• Problem to work on
Using the data that follows, return exactly the lines from the one that contains "Before you can" through the one that contains "go get ./...", ends included.

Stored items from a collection
○ ○ ○

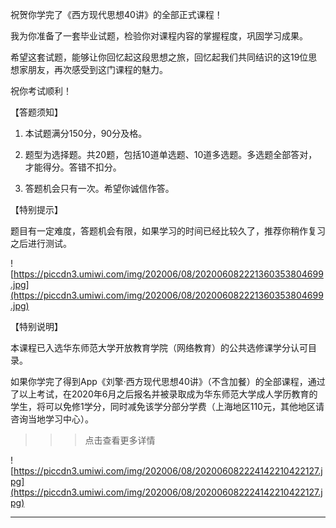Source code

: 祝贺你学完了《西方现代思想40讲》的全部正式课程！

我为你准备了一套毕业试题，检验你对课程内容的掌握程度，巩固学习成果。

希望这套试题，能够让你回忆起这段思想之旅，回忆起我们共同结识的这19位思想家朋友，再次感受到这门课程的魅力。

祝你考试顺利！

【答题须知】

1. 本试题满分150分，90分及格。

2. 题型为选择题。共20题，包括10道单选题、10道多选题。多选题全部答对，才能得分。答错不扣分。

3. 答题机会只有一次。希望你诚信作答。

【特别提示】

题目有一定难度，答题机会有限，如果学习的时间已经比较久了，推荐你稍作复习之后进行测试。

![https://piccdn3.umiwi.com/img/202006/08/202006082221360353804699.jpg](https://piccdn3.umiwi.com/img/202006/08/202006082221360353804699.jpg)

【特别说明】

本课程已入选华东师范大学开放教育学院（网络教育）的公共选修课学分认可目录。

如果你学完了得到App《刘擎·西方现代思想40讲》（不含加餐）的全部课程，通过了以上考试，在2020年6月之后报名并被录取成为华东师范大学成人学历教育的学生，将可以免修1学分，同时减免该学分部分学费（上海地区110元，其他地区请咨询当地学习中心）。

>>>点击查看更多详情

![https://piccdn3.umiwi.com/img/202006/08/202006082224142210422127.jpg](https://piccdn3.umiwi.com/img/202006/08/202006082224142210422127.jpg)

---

○ ○ ○

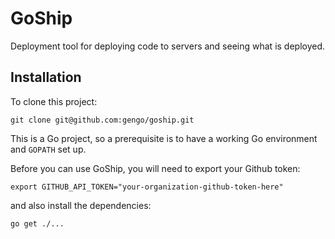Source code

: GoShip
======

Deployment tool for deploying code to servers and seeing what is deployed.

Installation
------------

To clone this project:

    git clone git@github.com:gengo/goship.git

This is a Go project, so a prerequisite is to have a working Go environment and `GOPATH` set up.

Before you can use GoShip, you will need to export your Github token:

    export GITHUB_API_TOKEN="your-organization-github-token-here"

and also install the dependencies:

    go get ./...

○ ○ ○

• Response
Before you can use GoShip, you will need to export your Github token:

    export GITHUB_API_TOKEN="your-organization-github-token-here"

and also install the dependencies:

    go get ./...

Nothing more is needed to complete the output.